La muda protesta rasgó el terrible silencio, y se convirtió en un angustioso y desagradable jadeo cuando Índigo rodó sobre sí misma, víctima de terribles náuseas. Era una reacción inconsciente al terror, la conmoción y la confusión; se abrazó el estómago, mientras trataba de llevar aire a sus pulmones y volver a controlar sus músculos, y cuando los espasmos amainaron, por fin, se encontró a gatas y temblando.

Había polvo bajo sus manos y rodillas.
Polvo.
Pero...

«¡Índigo!»

Unas garras arañaron las rocas y
Grimya
saltó hacia ella.

«Pensé que estabas...»

—Lo sé.

Una nueva oleada de náuseas surgió de su estómago; se llevó el dorso de la mano a la boca, aspirando por entre los apretados dientes. La loba le acarició el rostro con el hocico y por fin se sintió capaz de arrodillarse manteniendo el cuerpo erguido. Tenía polvo en la boca, se la limpió de nuevo y escupió.

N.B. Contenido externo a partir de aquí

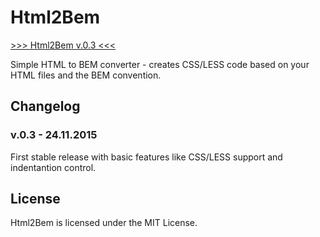 # Html2Bem

[>>> Html2Bem v.0.3 <<<](http://dziudek.github.io/Html2Bem/)

Simple HTML to BEM converter - creates CSS/LESS code based on your HTML files and the BEM convention.

## Changelog

### v.0.3 - 24.11.2015

First stable release with basic features like CSS/LESS support and indentantion control.

## License

Html2Bem is licensed under the MIT License.
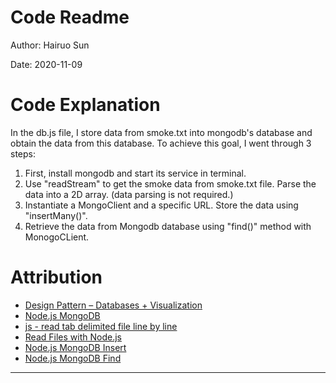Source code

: # Code Readme
Author: Hairuo Sun

Date: 2020-11-09

# Code Explanation
In the db.js file, I store data from smoke.txt into mongodb's database and obtain the data from this database. To achieve this goal, I went through 3 steps:
1. First, install mongodb and start its service in terminal.
2. Use "readStream" to get the smoke data from smoke.txt file. Parse the data into a 2D array. (data parsing is not required.)
3. Instantiate a MongoClient and a specific URL. Store the data using "insertMany()".
4. Retrieve the data from Mongodb database using "find()" method with MonogoCLient.

# Attribution
* [Design Pattern – Databases + Visualization](http://whizzer.bu.edu/briefs/design-patterns/dp-db)
* [Node.js MongoDB](https://www.w3schools.com/nodejs/nodejs_mongodb.asp)
* [js - read tab delimited file line by line](https://stackoverflow.com/questions/28927640/javascript-read-tab-delimited-file-line-by-line-than-split-each-line-using-ta)
* [Read Files with Node.js](https://stackabuse.com/read-files-with-node-js/)
* [Node.js MongoDB Insert](https://www.w3schools.com/nodejs/nodejs_mongodb_insert.asp)
* [Node.js MongoDB Find](https://www.w3schools.com/nodejs/nodejs_mongodb_find.asp)


-----

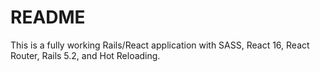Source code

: # README

This is a fully working Rails/React application with SASS, React 16, React Router, Rails 5.2, and Hot Reloading.
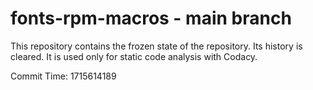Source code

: # fonts-rpm-macros - main branch

This repository contains the frozen state of the repository.
Its history is cleared. It is used only for static code
analysis with Codacy.

Commit Time: 1715614189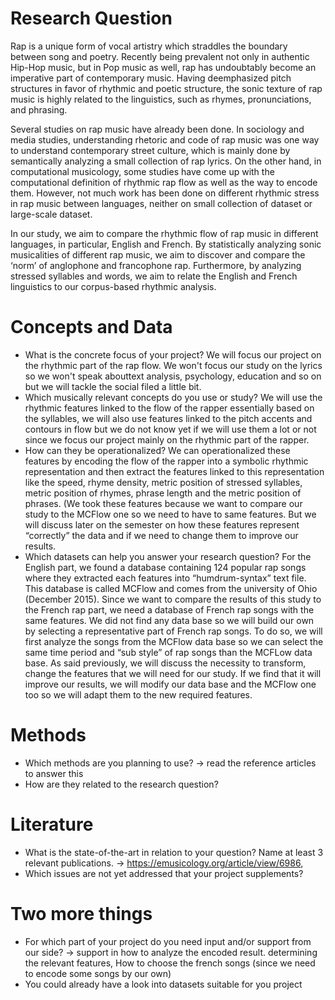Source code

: # Research Question
Rap is a unique form of vocal artistry which straddles the boundary between song and poetry. Recently being prevalent not only in authentic Hip-Hop music, but in Pop music as well, rap has undoubtably become an imperative part of contemporary music. Having deemphasized pitch structures in favor of rhythmic and poetic structure, the sonic texture of rap music is highly related to the linguistics, such as rhymes, pronunciations, and phrasing. 

Several studies on rap music have already been done. In sociology and media studies, understanding rhetoric and code of rap music was one way to understand contemporary street culture, which is mainly done by semantically analyzing a small collection of rap lyrics. On the other hand, in computational musicology, some studies have come up with the computational definition of rhythmic rap flow as well as the way to encode them. However, not much work has been done on different rhythmic stress in rap music between languages, neither on small collection of dataset or large-scale dataset. 

In our study, we aim to compare the rhythmic flow of rap music in different languages, in particular, English and French. By statistically analyzing sonic musicalities of different rap music, we aim to discover and compare the ‘norm’ of anglophone and francophone rap. Furthermore, by analyzing stressed syllables and words, we aim to relate the English and French linguistics to our corpus-based rhythmic analysis.

# Concepts and Data
- What is the concrete focus of your project? 
We will focus our project on the rhythmic part of the rap flow. We won't focus our study on the lyrics so we won't speak abouttext analysis, psychology, education and so on but we will tackle the social filed a little bit.
- Which musically relevant concepts do you use or study?
We will use the rhythmic features linked to the flow of the rapper essentially based on the syllables, we will also use features linked to the pitch accents and contours in flow but we do not know yet if we will use them a lot or not since we focus our project mainly on the rhythmic part of the rapper.
- How can they be operationalized?
We can operationalized these features by encoding the flow of the rapper into a symbolic rhythmic representation and then extract the features linked to this representation like the speed, rhyme density, metric position of stressed syllables, metric position of rhymes, phrase length and the metric position of phrases. (We took these features because we want to compare our study to the MCFlow one so we need to have to same features. But we will discuss later on the semester on how these features represent “correctly” the data and if we need to change them to improve our results.
- Which datasets can help you answer your research question?
For the English part, we found a database containing 124 popular rap songs where they extracted each features into “humdrum-syntax” text file. This database is called MCFlow and comes from the university of Ohio (December 2015). Since we want to compare the results of this study to the French rap part, we need a database of French rap songs with the same features. We did not find any data base so we will build our own by selecting a representative part of French rap songs. To do so, we will first analyze the songs from the MCFlow data base so we can select the same time period and “sub style” of rap songs than the MCFLow data base.
As said previously, we will discuss the necessity to transform, change the features that we will need for our study. If we find that it will improve our results, we will modify our data base and the MCFlow one too so we will adapt them to the new required features.


# Methods
- Which methods are you planning to use? -> read the reference articles to answer this
- How are they related to the research question?
# Literature
- What is the state-of-the-art in relation to your question? Name at least 3 relevant publications. -> https://emusicology.org/article/view/6986, 
- Which issues are not yet addressed that your project supplements?
# Two more things
- For which part of your project do you need input and/or support from our side? -> support in how to analyze the encoded result. determining the relevant features, How to choose the french songs (since we need to encode some songs by our own)
- You could already have a look into datasets suitable for you project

—Fue otra ilusión... —Y le dio las gracias a la Madre Tierra por ello; ya que si hubiera sido real, su cuerpo destrozado rodaría ahora cañón abajo en aquella corriente asesina.

Grimya
contempló el sendero y mostró sus dientes.

«Dije que tenía sed»,
dijo sombría. «Y..»

—No. —Índigo extendió una mano para tocarla a modo de advertencia—. No lo digas,
Grimya.
—Su autocontrol regresaba, aunque las náuseas no querían abandonarla, y mientras se ponía en pie sintió la cólera que empezaba a arder despacio en su interior—. Parece que nuestro diabólico amigo tiene un gran sentido del humor. Mencionaste el agua, y tuvimos agua; pero no como hubiéramos esperado. Y antes, cuando oímos esa..., esa voz...

«¿La voz?»

—Sí. Tú no lo sabías, pero en ese mismo instante iba a hablarte; a decirte lo primero que me viniera a la cabeza, porque no podía soportar el silencio por más tiempo.
Deseé
que algo lo rompiera. —La cólera de su interior seguía ardiendo, alimentada por el odio, la furia por sentirse burlada y atormentada tan a la ligera—. El demonio sigue jugando con nuestras mentes. Pero no tiene el valor de mostrarse y enfrentarse directamente a nosotras. —Giró en redondo y volvió a mirar el cañón que se perdía delante de ellos.— ¿Lo tienes?
¿Lo tienes?

Su grito resonó en la distancia, pero nada lo contestó.
Grimya
la observó inquieta mientras avanzaba por el sendero, echaba a correr durante algunos metros, para luego reducir la marcha y detenerse.

—¿Dónde estás? —aulló Índigo—. ¡Malditos sean tus sucios trucos, no te tengo miedo! ¡Muéstrate!

Giró sobre sus talones, los puños apretados y alzados como si fuera a atacar a la menor señal de movimiento. El cañón estaba total y perfectamente en silencio.

Grimya
trotó hasta su lado.

«No sirve de nada. No vendrá a nosotras; no de esta forma.»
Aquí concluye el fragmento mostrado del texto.